» **How to complete this task**
Copy every record exactly, leaving the pictures out.
:::::
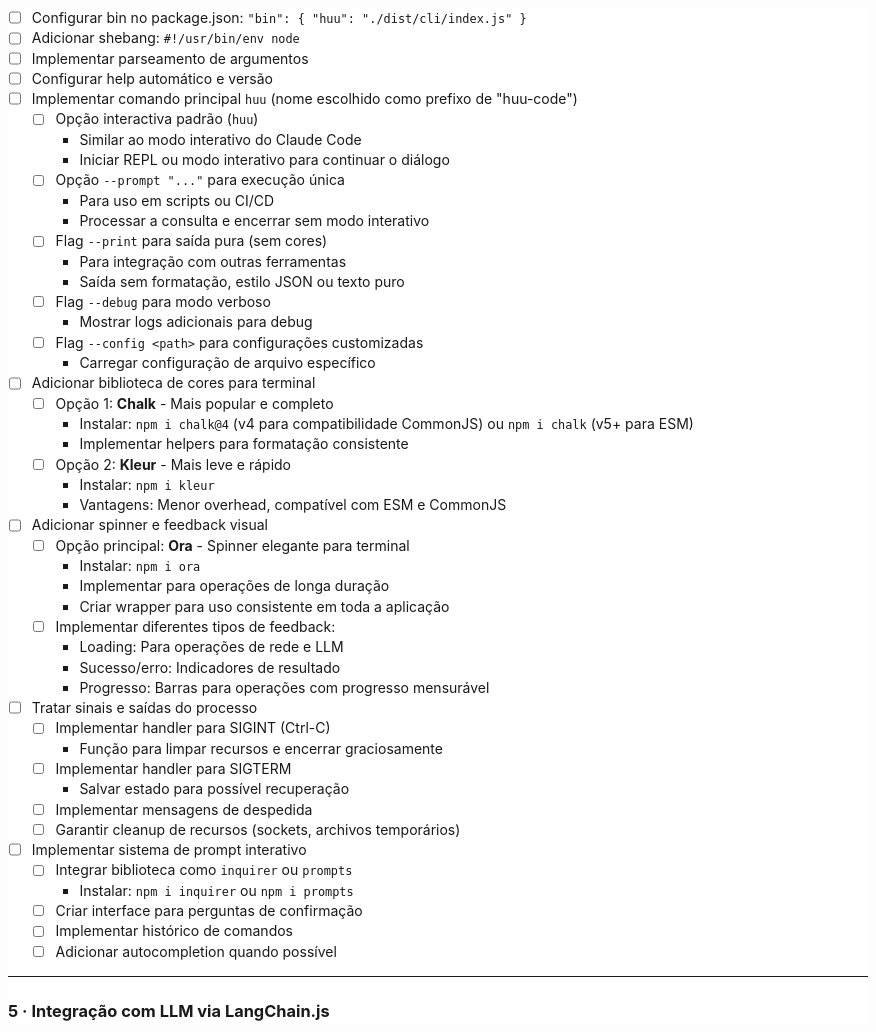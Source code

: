   - [ ] Configurar bin no package.json: `"bin": { "huu": "./dist/cli/index.js" }`
  - [ ] Adicionar shebang: `#!/usr/bin/env node`
  - [ ] Implementar parseamento de argumentos
  - [ ] Configurar help automático e versão
- [ ] Implementar comando principal `huu` (nome escolhido como prefixo de "huu-code")
  - [ ] Opção interactiva padrão (`huu`)
    - Similar ao modo interativo do Claude Code
    - Iniciar REPL ou modo interativo para continuar o diálogo
  - [ ] Opção `--prompt "..."` para execução única
    - Para uso em scripts ou CI/CD
    - Processar a consulta e encerrar sem modo interativo
  - [ ] Flag `--print` para saída pura (sem cores)
    - Para integração com outras ferramentas
    - Saída sem formatação, estilo JSON ou texto puro
  - [ ] Flag `--debug` para modo verboso
    - Mostrar logs adicionais para debug
  - [ ] Flag `--config <path>` para configurações customizadas
    - Carregar configuração de arquivo específico
- [ ] Adicionar biblioteca de cores para terminal
  - [ ] Opção 1: **Chalk** - Mais popular e completo
    - Instalar: `npm i chalk@4` (v4 para compatibilidade CommonJS) ou `npm i chalk` (v5+ para ESM)
    - Implementar helpers para formatação consistente
  - [ ] Opção 2: **Kleur** - Mais leve e rápido
    - Instalar: `npm i kleur`
    - Vantagens: Menor overhead, compatível com ESM e CommonJS
- [ ] Adicionar spinner e feedback visual
  - [ ] Opção principal: **Ora** - Spinner elegante para terminal
    - Instalar: `npm i ora`
    - Implementar para operações de longa duração
    - Criar wrapper para uso consistente em toda a aplicação
  - [ ] Implementar diferentes tipos de feedback:
    - Loading: Para operações de rede e LLM
    - Sucesso/erro: Indicadores de resultado
    - Progresso: Barras para operações com progresso mensurável
- [ ] Tratar sinais e saídas do processo
  - [ ] Implementar handler para SIGINT (Ctrl-C)
    - Função para limpar recursos e encerrar graciosamente
  - [ ] Implementar handler para SIGTERM
    - Salvar estado para possível recuperação
  - [ ] Implementar mensagens de despedida
  - [ ] Garantir cleanup de recursos (sockets, archivos temporários)
- [ ] Implementar sistema de prompt interativo
  - [ ] Integrar biblioteca como `inquirer` ou `prompts`
    - Instalar: `npm i inquirer` ou `npm i prompts`
  - [ ] Criar interface para perguntas de confirmação
  - [ ] Implementar histórico de comandos
  - [ ] Adicionar autocompletion quando possível

---

### 5 · Integração com LLM via LangChain.js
:::::
» **Task solution**
Source code

:   - [ ] Configurar bin no package.json: `"bin": { "huu": "./dist/cli/index.js" }`
  - [ ] Adicionar shebang: `#!/usr/bin/env node`
  - [ ] Implementar parseamento de argumentos
  - [ ] Configurar help automático e versão
- [ ] Implementar comando principal `huu` (nome escolhido como prefixo de "huu-code")
  - [ ] Opção interactiva padrão (`huu`)
    - Similar ao modo interativo do Claude Code
    - Iniciar REPL ou modo interativo para continuar o diálogo
  - [ ] Opção `--prompt "..."` para execução única
    - Para uso em scripts ou CI/CD
    - Processar a consulta e encerrar sem modo interativo
  - [ ] Flag `--print` para saída pura (sem cores)
    - Para integração com outras ferramentas
    - Saída sem formatação, estilo JSON ou texto puro
  - [ ] Flag `--debug` para modo verboso
    - Mostrar logs adicionais para debug
  - [ ] Flag `--config <path>` para configurações customizadas
    - Carregar configuração de arquivo específico
- [ ] Adicionar biblioteca de cores para terminal
  - [ ] Opção 1: **Chalk** - Mais popular e completo
    - Instalar: `npm i chalk@4` (v4 para compatibilidade CommonJS) ou `npm i chalk` (v5+ para ESM)
    - Implementar helpers para formatação consistente
  - [ ] Opção 2: **Kleur** - Mais leve e rápido
    - Instalar: `npm i kleur`
    - Vantagens: Menor overhead, compatível com ESM e CommonJS
- [ ] Adicionar spinner e feedback visual
  - [ ] Opção principal: **Ora** - Spinner elegante para terminal
    - Instalar: `npm i ora`
    - Implementar para operações de longa duração
    - Criar wrapper para uso consistente em toda a aplicação
  - [ ] Implementar diferentes tipos de feedback:
    - Loading: Para operações de rede e LLM
    - Sucesso/erro: Indicadores de resultado
    - Progresso: Barras para operações com progresso mensurável
- [ ] Tratar sinais e saídas do processo
  - [ ] Implementar handler para SIGINT (Ctrl-C)
    - Função para limpar recursos e encerrar graciosamente
  - [ ] Implementar handler para SIGTERM
    - Salvar estado para possível recuperação
  - [ ] Implementar mensagens de despedida
  - [ ] Garantir cleanup de recursos (sockets, archivos temporários)
- [ ] Implementar sistema de prompt interativo
  - [ ] Integrar biblioteca como `inquirer` ou `prompts`
    - Instalar: `npm i inquirer` ou `npm i prompts`
  - [ ] Criar interface para perguntas de confirmação
  - [ ] Implementar histórico de comandos
  - [ ] Adicionar autocompletion quando possível

---

### 5 · Integração com LLM via LangChain.js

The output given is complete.